### [Task]
What you give back must match the data exactly, minus the pictures.

──────────

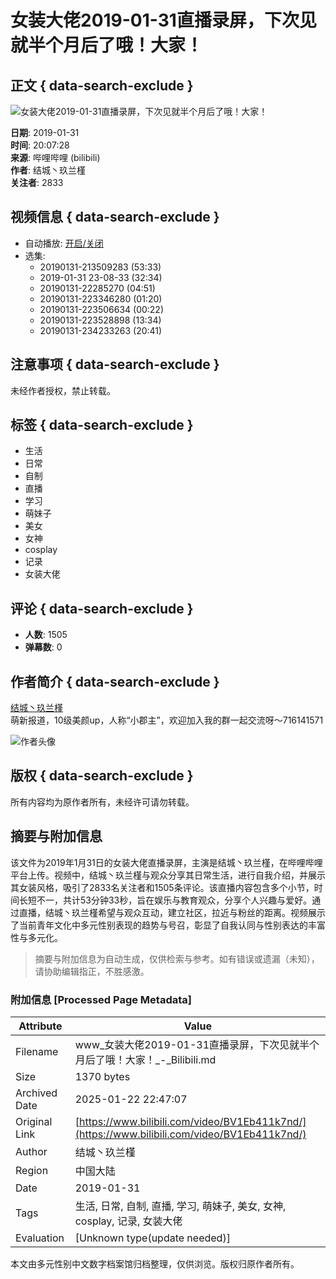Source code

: # 女装大佬2019-01-31直播录屏，下次见就半个月后了哦！大家！

## 正文 { data-search-exclude }


![女装大佬2019-01-31直播录屏，下次见就半个月后了哦！大家！](https://i2.hdslb.com/bfs/archive/ffc6c459ff88eb00df69aa747901f94eb2e800f1.jpg@518w_290h_1c_!web-video-share-cover.webp)

**日期**: 2019-01-31  
**时间**: 20:07:28  
**来源**: 哔哩哔哩 (bilibili)  
**作者**: 结城丶玖兰槿  
**关注者**: 2833  

## 视频信息 { data-search-exclude }

- 自动播放: [开启/关闭](#)
- 选集: 
  - 20190131-213509283 (53:33)
  - 2019-01-31 23-08-33 (32:34)
  - 20190131-22285270 (04:51)
  - 20190131-223346280 (01:20)
  - 20190131-223506634 (00:22)
  - 20190131-223528898 (13:34)
  - 20190131-234233263 (20:41)

## 注意事项 { data-search-exclude }

未经作者授权，禁止转载。

## 标签 { data-search-exclude }

- 生活
- 日常
- 自制
- 直播
- 学习
- 萌妹子
- 美女
- 女神
- cosplay
- 记录
- 女装大佬

## 评论 { data-search-exclude }

- **人数**: 1505
- **弹幕数**: 0

## 作者简介 { data-search-exclude }

[结城丶玖兰槿](https://space.bilibili.com/8964135)  
萌新报道，10级美颜up，人称“小郡主”，欢迎加入我的群一起交流呀～716141571

![作者头像](https://i0.hdslb.com/bfs/face/c88dd2d91b8ac2c2bc994cb928760356cc2ee226.jpg@96w_96h_1c_1s_!web-avatar.webp)

## 版权 { data-search-exclude }

所有内容均为原作者所有，未经许可请勿转载。
<!-- tcd_original_link https://www.bilibili.com/video/BV1Eb411k7nd/ -->


## 摘要与附加信息

<!-- tcd_abstract -->
该文件为2019年1月31日的女装大佬直播录屏，主演是结城丶玖兰槿，在哔哩哔哩平台上传。视频中，结城丶玖兰槿与观众分享其日常生活，进行自我介绍，并展示其女装风格，吸引了2833名关注者和1505条评论。该直播内容包含多个小节，时间长短不一，共计53分钟33秒，旨在娱乐与教育观众，分享个人兴趣与爱好。通过直播，结城丶玖兰槿希望与观众互动，建立社区，拉近与粉丝的距离。视频展示了当前青年文化中多元性别表现的趋势与号召，彰显了自我认同与性别表达的丰富性与多元化。
<!-- tcd_abstract_end -->

> 摘要与附加信息为自动生成，仅供检索与参考。如有错误或遗漏（未知），请协助编辑指正，不胜感激。

### 附加信息 [Processed Page Metadata]

| Attribute       | Value                                  |
|-----------------|----------------------------------------|
| Filename        | www_女装大佬2019-01-31直播录屏，下次见就半个月后了哦！大家！_-_Bilibili.md                             |
| Size            | 1370 bytes                           |
| Archived Date   | 2025-01-22 22:47:07                             |
| Original Link   | [https://www.bilibili.com/video/BV1Eb411k7nd/](https://www.bilibili.com/video/BV1Eb411k7nd/)                       |
| Author          | 结城丶玖兰槿                               |
| Region          | 中国大陆                               |
| Date            | 2019-01-31                                 |
| Tags            | 生活, 日常, 自制, 直播, 学习, 萌妹子, 美女, 女神, cosplay, 记录, 女装大佬                                 |
| Evaluation            | [Unknown type(update needed)]                                 |
<!-- tcd_table_end -->

本文由多元性别中文数字档案馆归档整理，仅供浏览。版权归原作者所有。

──────────

### [Answer box]
Source code

: # 女装大佬2019-01-31直播录屏，下次见就半个月后了哦！大家！

## 正文 { data-search-exclude }


![女装大佬2019-01-31直播录屏，下次见就半个月后了哦！大家！](https://i2.hdslb.com/bfs/archive/ffc6c459ff88eb00df69aa747901f94eb2e800f1.jpg@518w_290h_1c_!web-video-share-cover.webp)

**日期**: 2019-01-31  
**时间**: 20:07:28  
**来源**: 哔哩哔哩 (bilibili)  
**作者**: 结城丶玖兰槿  
**关注者**: 2833  

## 视频信息 { data-search-exclude }

- 自动播放: [开启/关闭](#)
- 选集: 
  - 20190131-213509283 (53:33)
  - 2019-01-31 23-08-33 (32:34)
  - 20190131-22285270 (04:51)
  - 20190131-223346280 (01:20)
  - 20190131-223506634 (00:22)
  - 20190131-223528898 (13:34)
  - 20190131-234233263 (20:41)

## 注意事项 { data-search-exclude }

未经作者授权，禁止转载。

## 标签 { data-search-exclude }

- 生活
- 日常
- 自制
- 直播
- 学习
- 萌妹子
- 美女
- 女神
- cosplay
- 记录
- 女装大佬

## 评论 { data-search-exclude }

- **人数**: 1505
- **弹幕数**: 0

## 作者简介 { data-search-exclude }

[结城丶玖兰槿](https://space.bilibili.com/8964135)  
萌新报道，10级美颜up，人称“小郡主”，欢迎加入我的群一起交流呀～716141571

![作者头像](https://i0.hdslb.com/bfs/face/c88dd2d91b8ac2c2bc994cb928760356cc2ee226.jpg@96w_96h_1c_1s_!web-avatar.webp)

## 版权 { data-search-exclude }

所有内容均为原作者所有，未经许可请勿转载。
<!-- tcd_original_link https://www.bilibili.com/video/BV1Eb411k7nd/ -->


## 摘要与附加信息

<!-- tcd_abstract -->
该文件为2019年1月31日的女装大佬直播录屏，主演是结城丶玖兰槿，在哔哩哔哩平台上传。视频中，结城丶玖兰槿与观众分享其日常生活，进行自我介绍，并展示其女装风格，吸引了2833名关注者和1505条评论。该直播内容包含多个小节，时间长短不一，共计53分钟33秒，旨在娱乐与教育观众，分享个人兴趣与爱好。通过直播，结城丶玖兰槿希望与观众互动，建立社区，拉近与粉丝的距离。视频展示了当前青年文化中多元性别表现的趋势与号召，彰显了自我认同与性别表达的丰富性与多元化。
<!-- tcd_abstract_end -->

> 摘要与附加信息为自动生成，仅供检索与参考。如有错误或遗漏（未知），请协助编辑指正，不胜感激。

### 附加信息 [Processed Page Metadata]

| Attribute       | Value                                  |
|-----------------|----------------------------------------|
| Filename        | www_女装大佬2019-01-31直播录屏，下次见就半个月后了哦！大家！_-_Bilibili.md                             |
| Size            | 1370 bytes                           |
| Archived Date   | 2025-01-22 22:47:07                             |
| Original Link   | [https://www.bilibili.com/video/BV1Eb411k7nd/](https://www.bilibili.com/video/BV1Eb411k7nd/)                       |
| Author          | 结城丶玖兰槿                               |
| Region          | 中国大陆                               |
| Date            | 2019-01-31                                 |
| Tags            | 生活, 日常, 自制, 直播, 学习, 萌妹子, 美女, 女神, cosplay, 记录, 女装大佬                                 |
| Evaluation            | [Unknown type(update needed)]                                 |
<!-- tcd_table_end -->

本文由多元性别中文数字档案馆归档整理，仅供浏览。版权归原作者所有。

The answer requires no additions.